The Chicago Board Options Exchange, the world’s biggest options market, has joined a widening probe of whether terrorists may have profited from bearish trades in airline, insurance and brokerage stocks before the attacks on the World Trade Center and the Pentagon.

Officials with the exchange said Tuesday that they are investigating an unusually high volume of sales of “put” options on stocks such as UAL Corp. and AMR Corp., parent companies of United Airlines and American Airlines, in the days before their jets were used to destroy the World Trade Center and severely damage the Pentagon.

Buyers of put options are guaranteed the right to sell stocks at a targeted price, and they make a profit if the shares’ value goes down.

“CBOE is conducting an investigation of trading prior to the news event,” said Lynne Howard-Reed, a spokeswoman for the exchange. She declined to give further details.


The U.S. Securities and Exchange Commission and securities regulators in Europe and Japan also are looking into whether shares in particularly vulnerable industries could have been subject to a ghoulish form of insider trading by people with advance knowledge of the attacks.

SEC Chairman Harvey Pitt said the agency’s enforcement division “has been looking into a variety of market actions that could be linked to these terrible acts.”

In a letter Tuesday, New York Rep. John J. LaFalce, ranking Democrat on the House Committee on Financial Services, urged Pitt to ask Congress “for any additional powers or resources you may require” to get to the bottom of the matter.

“To the extent that individuals or entities may have manipulated the broader markets or have successfully devised schemes to profit from acts of terror, the SEC must use all its resources to find those responsible,” the letter said.


But some analysts said they have seen little evidence so far of market manipulation.
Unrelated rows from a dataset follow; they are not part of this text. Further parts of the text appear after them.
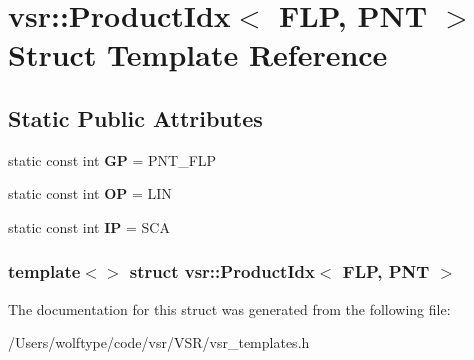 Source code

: \hypertarget{structvsr_1_1_product_idx_3_01_f_l_p_00_01_p_n_t_01_4}{\section{vsr\-:\-:Product\-Idx$<$ F\-L\-P, P\-N\-T $>$ Struct Template Reference}
\label{structvsr_1_1_product_idx_3_01_f_l_p_00_01_p_n_t_01_4}
}
\subsection*{Static Public Attributes}
\begin{DoxyCompactItemize}
\item 
\hypertarget{structvsr_1_1_product_idx_3_01_f_l_p_00_01_p_n_t_01_4_a4313962a1a07048b3481de5b5acb441b}{static const int {\bfseries G\-P} = P\-N\-T\-\_\-\-F\-L\-P}\label{structvsr_1_1_product_idx_3_01_f_l_p_00_01_p_n_t_01_4_a4313962a1a07048b3481de5b5acb441b}

\item 
\hypertarget{structvsr_1_1_product_idx_3_01_f_l_p_00_01_p_n_t_01_4_a2b1a5877c84e888dc0d47508041f8b49}{static const int {\bfseries O\-P} = L\-I\-N}\label{structvsr_1_1_product_idx_3_01_f_l_p_00_01_p_n_t_01_4_a2b1a5877c84e888dc0d47508041f8b49}

\item 
\hypertarget{structvsr_1_1_product_idx_3_01_f_l_p_00_01_p_n_t_01_4_a1194f6a5e0e630621a7e99852e4f6a0e}{static const int {\bfseries I\-P} = S\-C\-A}\label{structvsr_1_1_product_idx_3_01_f_l_p_00_01_p_n_t_01_4_a1194f6a5e0e630621a7e99852e4f6a0e}

\end{DoxyCompactItemize}
\subsubsection*{template$<$$>$ struct vsr\-::\-Product\-Idx$<$ F\-L\-P, P\-N\-T $>$}



The documentation for this struct was generated from the following file\-:\begin{DoxyCompactItemize}
\item 
/\-Users/wolftype/code/vsr/\-V\-S\-R/vsr\-\_\-templates.\-h\end{DoxyCompactItemize}
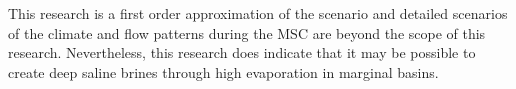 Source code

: \documentclass[twocolumn]{article}
\begin{document}
This research is a first order approximation of the scenario and detailed scenarios of the climate and flow patterns during the MSC are beyond the scope of this research. Nevertheless, this research does indicate that it may be possible to create deep saline brines through high evaporation in marginal basins.





\end{document}
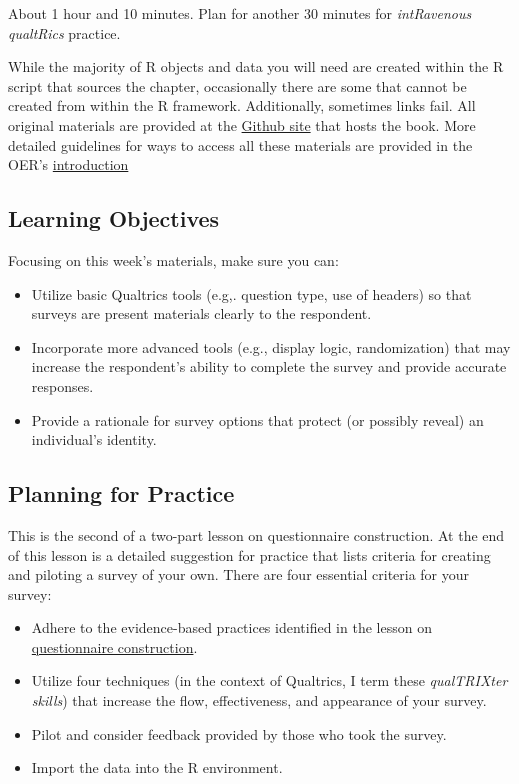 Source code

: \documentclass[
  english,
]{book}
\providecommand{\tightlist}{%
  \setlength{\itemsep}{0pt}\setlength{\parskip}{0pt}}
\begin{document}
About 1 hour and 10 minutes. Plan for another 30 minutes for \emph{intRavenous qualtRics} practice.

While the majority of R objects and data you will need are created within the R script that sources the chapter, occasionally there are some that cannot be created from within the R framework. Additionally, sometimes links fail. All original materials are provided at the \href{https://github.com/lhbikos/ReC_Psychometrics}{Github site} that hosts the book. More detailed guidelines for ways to access all these materials are provided in the OER's \protect\hyperlink{ReCintro}{introduction}

\hypertarget{learning-objectives-1}{%
\subsection{Learning Objectives}\label{learning-objectives-1}}

Focusing on this week's materials, make sure you can:

\begin{itemize}
\tightlist
\item
  Utilize basic Qualtrics tools (e.g,. question type, use of headers) so that surveys are present materials clearly to the respondent.
\item
  Incorporate more advanced tools (e.g., display logic, randomization) that may increase the respondent's ability to complete the survey and provide accurate responses.
\item
  Provide a rationale for survey options that protect (or possibly reveal) an individual's identity.
\end{itemize}

\hypertarget{planning-for-practice-1}{%
\subsection{Planning for Practice}\label{planning-for-practice-1}}

This is the second of a two-part lesson on questionnaire construction. At the end of this lesson is a detailed suggestion for practice that lists criteria for creating and piloting a survey of your own. There are four essential criteria for your survey:

\begin{itemize}
\tightlist
\item
  Adhere to the evidence-based practices identified in the lesson on \protect\hyperlink{QuestCon}{questionnaire construction}.
\item
  Utilize four techniques (in the context of Qualtrics, I term these \emph{qualTRIXter skills}) that increase the flow, effectiveness, and appearance of your survey.
\item
  Pilot and consider feedback provided by those who took the survey.
\item
  Import the data into the R environment.
\end{itemize}
\end{document}
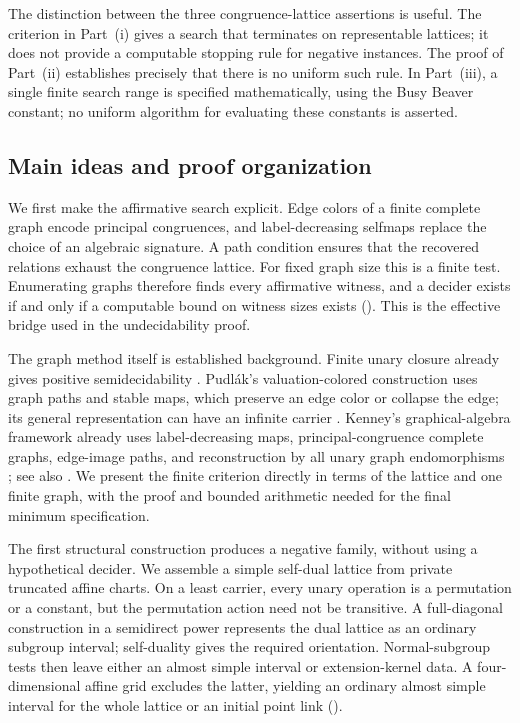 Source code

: The distinction between the three congruence-lattice assertions is useful.
The criterion
in Part~\textup{(i)} gives a search that terminates on representable
lattices; it does not provide a computable stopping rule for negative
instances.  The proof of Part~\textup{(ii)} establishes precisely that
there is no uniform such rule.  In Part~\textup{(iii)}, a single finite
search range is specified mathematically, using the Busy Beaver
constant; no uniform algorithm for evaluating these constants is asserted.

\subsection{Main ideas and proof organization}

We first make the affirmative search explicit.  Edge colors of a finite
complete graph encode principal congruences, and label-decreasing
selfmaps replace the choice of an algebraic signature.  A path condition
ensures that the recovered relations exhaust the congruence lattice.
For fixed graph size this is a finite test.  Enumerating graphs therefore
finds every affirmative witness, and a decider exists if and only if a
computable bound on witness sizes exists ().  This is the
effective bridge used in the undecidability proof.

The graph method itself is established background.  Finite unary closure
already gives positive semidecidability
\citep[Section~3.2, Theorem~3.2.1]{DeMeo2012}.  Pudl\'ak's
valuation-colored construction uses graph paths and stable maps, which
preserve an edge color or collapse the edge; its general representation
can have an infinite carrier \citep[pp.~270--272]{Pudlak1976}.
Kenney's graphical-algebra framework already uses label-decreasing maps,
principal-congruence complete graphs, edge-image paths, and reconstruction
by all unary graph endomorphisms
\citep{Kenney2010}; see also \citet[pp.~51--58]{Kenney2009Slides}.
We present the finite criterion directly in terms of the lattice and one
finite graph, with the proof and bounded arithmetic needed for the final
minimum specification.

The first structural construction produces a negative family, without
using a hypothetical decider.  We assemble a simple self-dual lattice
from private truncated affine charts.  On a least carrier, every unary
operation is a permutation or a constant, but the permutation action
need not be transitive.  A full-diagonal construction in a semidirect
power represents the dual lattice as an ordinary subgroup interval;
self-duality gives the required orientation.  Normal-subgroup tests then
leave either an almost simple interval or extension-kernel data.  A
four-dimensional affine grid excludes the latter, yielding an ordinary
almost simple interval for the whole lattice or an initial point link
().

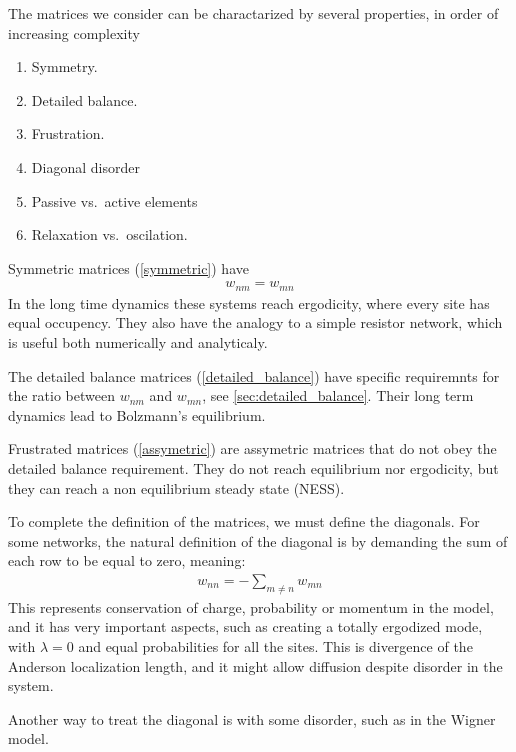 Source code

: The matrices we consider can be charactarized by several properties,  
in order of increasing complexity
\begin{enumerate}
    \item
        \label{symmetric} Symmetry.
    \item
        \label{detailed_balance} Detailed balance.
    \item
       \label{assymetric} Frustration.
    \item 
       \label{diagonal} Diagonal disorder
    \item
       \label{active} Passive vs.\ active elements
    \item
       \label{relaxation} Relaxation vs.\ oscilation.
\end{enumerate}
%
Symmetric matrices (\ref{symmetric}) have
%
\begin{align}
w_{nm}=w_{mn}
\end{align}
%
In the long time dynamics these systems reach ergodicity, where every 
site has equal occupency. They also have the analogy to a
simple resistor network, which is useful both numerically and analyticaly. 


The detailed balance matrices (\ref{detailed_balance}) have specific 
requiremnts for the ratio between $w_{nm}$ and $w_{mn}$, see \ref{sec:detailed_balance}.
Their long term dynamics lead to Bolzmann's equilibrium. 


Frustrated matrices (\ref{assymetric}) are assymetric matrices 
that do not obey the detailed balance requirement.  
They do not reach equilibrium nor ergodicity, but they can reach
a non equilibrium steady state (NESS). 





To complete the definition of the matrices, we must define the diagonals.
For some networks, the
natural definition of the diagonal is by demanding the sum of each row to 
be equal to zero, meaning:
%
\begin{align}\label{eq:zero_sum}
w_{nn} = -\sum_{m\ne n} w_{mn}
\end{align}
%
This represents conservation of charge, probability or momentum
in the model, and it has very important aspects, such as creating a totally ergodized mode,
with $\lambda=0$ and equal probabilities for all the sites. This is divergence 
of the Anderson localization length, and it might allow diffusion despite 
disorder in the system.


Another way to treat the diagonal is with some disorder, such as in the
Wigner model.


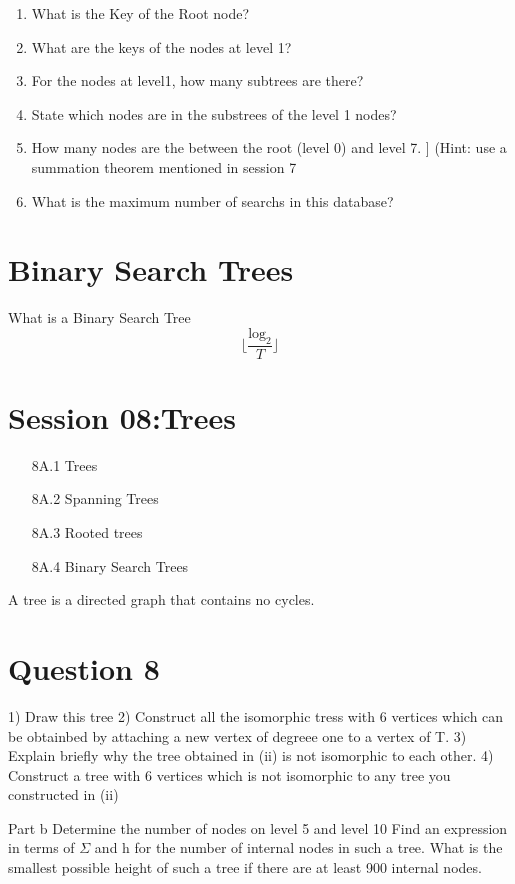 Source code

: \begin{enumerate}
\item What is the Key of the Root node?
\item What are the keys of the nodes at level 1?
\item For the nodes at level1, how many subtrees are there?
\item State which nodes are in the substrees of the level 1 nodes?
\item How many nodes are the between the root (level 0) and level 7. ]
(Hint: use a summation theorem mentioned in session 7
\item What is the maximum number of searchs in this database?
\end{enumerate}

\section*{Binary Search Trees}
What is a Binary Search Tree
\[ \lfloor  \frac{\mbox{log}_2}{T} \rfloor \]

\section*{Session 08:Trees}
\begin{itemize}
\item[8A.1] Trees
\item[8A.2] Spanning Trees
\item[8A.3] Rooted trees
\item[8A.4] Binary Search Trees
\end{itemize}
A tree is a directed graph that contains no cycles.
\section{Question 8}

1) Draw this tree
2) Construct all the isomorphic tress with 6 vertices which can be obtainbed by attaching a new vertex of degreee one to a vertex of T.
3) Explain briefly why the tree obtained in (ii) is not isomorphic to each other.
4) Construct a tree with 6 vertices which is not isomorphic to any tree you constructed in (ii)

Part b
Determine the number of nodes on level 5 and level 10
Find an expression in terms of $\Sigma$ and h for the number of internal nodes in such a tree.
What is the smallest possible height of such a tree if there are at least 900 internal nodes.

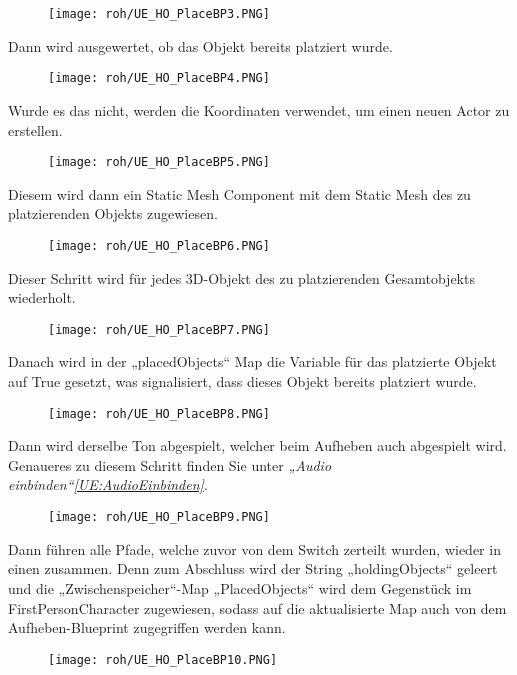 \begin{figure}[H]
    \centering
    \texttt{[image: roh/UE\_HO\_PlaceBP3.PNG]}
    \label{UE:HO_PlaceBP2_3_2}
\end{figure}
Dann wird ausgewertet, ob das Objekt bereits platziert wurde.
\begin{figure}[H]
    \centering
    \texttt{[image: roh/UE\_HO\_PlaceBP4.PNG]}
    \label{UE:HO_PlaceBP4}
\end{figure}
Wurde es das nicht, werden die Koordinaten verwendet, um einen neuen Actor zu erstellen.
\begin{figure}[H]
    \centering
    \texttt{[image: roh/UE\_HO\_PlaceBP5.PNG]}
    \label{UE:HO_PlaceBP5}
\end{figure}
Diesem wird dann ein Static Mesh Component mit dem Static Mesh des zu platzierenden Objekts zugewiesen.
\begin{figure}[H]
    \centering
    \texttt{[image: roh/UE\_HO\_PlaceBP6.PNG]}
    \label{UE:HO_PlaceBP6}
\end{figure}
Dieser Schritt wird für jedes 3D-Objekt des zu platzierenden Gesamtobjekts wiederholt.
\begin{figure}[H]
    \centering
    \texttt{[image: roh/UE\_HO\_PlaceBP7.PNG]}
    \label{UE:HO_PlaceBP7}
\end{figure}
Danach wird in der „placedObjects“ Map die Variable für das platzierte Objekt auf True gesetzt, was signalisiert, dass dieses Objekt bereits platziert wurde.
\begin{figure}[H]
    \centering
    \texttt{[image: roh/UE\_HO\_PlaceBP8.PNG]}
    \label{UE:HO_PlaceBP8}
\end{figure}
Dann wird derselbe Ton abgespielt, welcher beim Aufheben auch abgespielt wird. Genaueres zu diesem Schritt finden Sie unter \textit{„Audio einbinden“\ref{UE:AudioEinbinden}}.
\begin{figure}[H]
    \centering
    \texttt{[image: roh/UE\_HO\_PlaceBP9.PNG]}
    \label{UE:HO_PlaceBP9}
\end{figure}
Dann führen alle Pfade, welche zuvor von dem Switch zerteilt wurden, wieder in einen zusammen. Denn zum Abschluss wird der String „holdingObjects“ geleert und die „Zwischenspeicher“-Map „PlacedObjects“ wird dem Gegenstück im FirstPersonCharacter zugewiesen, sodass auf die aktualisierte Map auch von dem Aufheben-Blueprint zugegriffen werden kann.
\begin{figure}[H]
    \centering
    \texttt{[image: roh/UE\_HO\_PlaceBP10.PNG]}
    \label{UE:HO_PlaceBP10}
\end{figure}

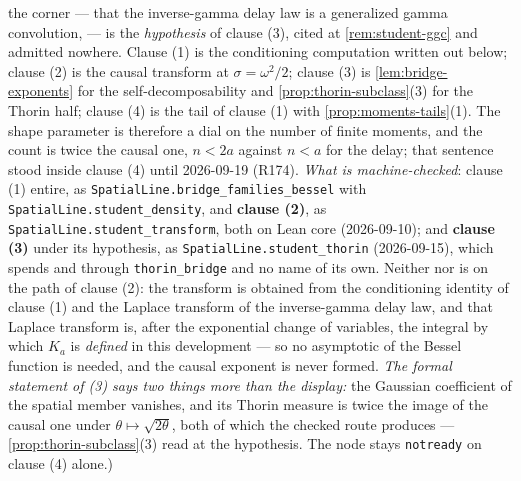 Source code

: \begin{proposition}
{the corner --- that the inverse-gamma delay law is a generalized gamma convolution, 
--- is the \emph{hypothesis} of clause (3), cited at \ref{rem:student-ggc} and admitted nowhere.
Clause (1) is the conditioning computation written out below; clause (2) is the causal transform
at $\sigma = \omega^2/2$; clause (3) is \ref{lem:bridge-exponents} for the
self-decomposability and \ref{prop:thorin-subclass}(3) for the Thorin half; clause (4) is the
tail of clause (1) with \ref{prop:moments-tails}(1). The shape parameter is therefore a dial on
the number of finite moments, and the count is twice the causal one, $n < 2a$ against $n < a$ for
the delay; that sentence stood inside clause (4) until 2026-09-19 (R174).
\emph{What is machine-checked}: clause (1) entire, as
\texttt{SpatialLine.bridge\_families\_bessel} with \texttt{SpatialLine.student\_density}, and
\textbf{clause (2)}, as \texttt{SpatialLine.student\_transform}, both on Lean core (2026-09-10);
and \textbf{clause (3)} under its hypothesis, as \texttt{SpatialLine.student\_thorin}
(2026-09-15), which spends  and  through
\texttt{thorin\_bridge} and no name of its own. Neither
 nor  is on the path of clause (2): the transform is obtained from the
conditioning identity of clause (1) and the Laplace transform of the inverse-gamma delay law,
and that Laplace transform is, after the exponential change of variables, the integral by which
$K_a$ is \emph{defined} in this development --- so no asymptotic of the Bessel function is
needed, and the causal exponent is never formed. \emph{The formal statement of (3) says two
things more than the display:} the Gaussian coefficient of the spatial member vanishes, and its
Thorin measure is twice the image of the causal one under $\theta \mapsto \sqrt{2\theta}$, both
of which the checked route produces --- \ref{prop:thorin-subclass}(3) read at the hypothesis.
The node stays \texttt{notready} on clause (4) alone.)}
\end{proposition}

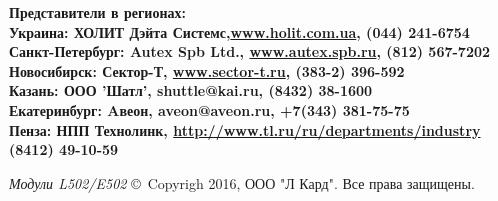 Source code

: \documentclass[12pt,a4paper,titlepage]{report}
\begin{document}
  \vspace{2mm}
  
  \begin{flushleft}
  \bfseries\large Представители в регионах:  \\
  \mdseries\normalsize Украина: ХОЛИТ Дэйта Системс,\href{http://www.holit.com.ua}{www.holit.com.ua}, (044) 241-6754 \\
  \mdseries\normalsize Санкт-Петербург: Autex Spb Ltd., \href{http://www.autex.spb.ru}{www.autex.spb.ru}, (812) 567-7202 \\
  \mdseries\normalsize Новосибирск: Сектор-Т, \href{http://www.sector-t.ru}{www.sector-t.ru}, (383-2) 396-592 \\
  \mdseries\normalsize Казань: ООО 'Шатл', shuttle@kai.ru, (8432) 38-1600  \\
  \mdseries\normalsize Екатеринбург: Aвеон, aveon@aveon.ru, +7(343) 381-75-75  \\
  \mdseries\normalsize Пенза: НПП Технолинк, \href{http://www.tl.ru/ru/departments/industry/}{http://www.tl.ru/ru/departments/industry} (8412) 49-10-59  \\
  \end{flushleft}
  
  
  \vspace{65mm}
  
  {\itshape Модули L502/E502} \copyright~Copyrigh 2016, ООО "Л Кард". Все права защищены.
  \newpage
  
\end{document}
Given the general weakness of the stock market, it is “not surprising to see that there were people buying puts, basically making bearish bets on these stocks,” said Joseph Sunderman, manager of research at Schaeffer’s Investment Research in Cincinnati.

Reports of suspicious trading activity began circulating over the weekend in Europe, involving three big reinsurance firms--Munich Reinsurance, Swiss Reinsurance and AXA. Reinsurers sell backup insurance to protect major insurers from big losses.

In the days leading up to the Sept. 11 attacks, the companies’ shares were hit hard by “short” selling by investors who were counting on the prices to drop. In short selling, an investor borrows and sells shares, but has a deadline by which to replace them. If the price falls, the seller profits from the difference between the price he got for the shares and what he had to pay for replacement shares.

In a report Tuesday, Bloomberg News said three trading days before the attack, the volume of put option contracts sold for UAL was 285 times higher than average. According to Bloomberg, the day before the two American Airlines jets were hijacked and crashed, the number of option contracts for AMR was 60 times the daily average.


Options volume for some brokerage and insurance firms was also high. Trading in put options for Morgan Stanley Dean Witter & Co., which occupied 22 floors of one of the trade center towers, was 25 times the usual volume, Bloomberg said.

Some analysts said the market moves probably resulted from the economic slump and the fact that market weakness has been accelerating in September. The airline industry was already in the dumps, and brokerage stocks always fall when the market is down, they said.

Others described the short selling of reinsurance stocks as more curious. “The insurance sector . . . was one of the brightest spots in a very difficult market,” said Pete Gallo, New York bureau chief of, which tracks hedge funds and other alternative investments.

If, indeed, terrorist groups were involved in market manipulation, it would mean they are trying to finance a campaign of terror against Western capitalism “by using its very core institutions--the markets,” said John C. Coffee, a Columbia University law professor.


If terrorists were involved, “I can only speculate on how many entities there could be between the mastermind and the purchase,” said James L. Sanders, former regional administrator of the SEC in Los Angeles.

Experts said it would be hard to permanently conceal the identities of those who took part in the trades.

Said a market regulator who would not speak for attribution: “It’s very hard to pull something like this off and not leave a paper trail someplace.”



Bloomberg News contributed to this story.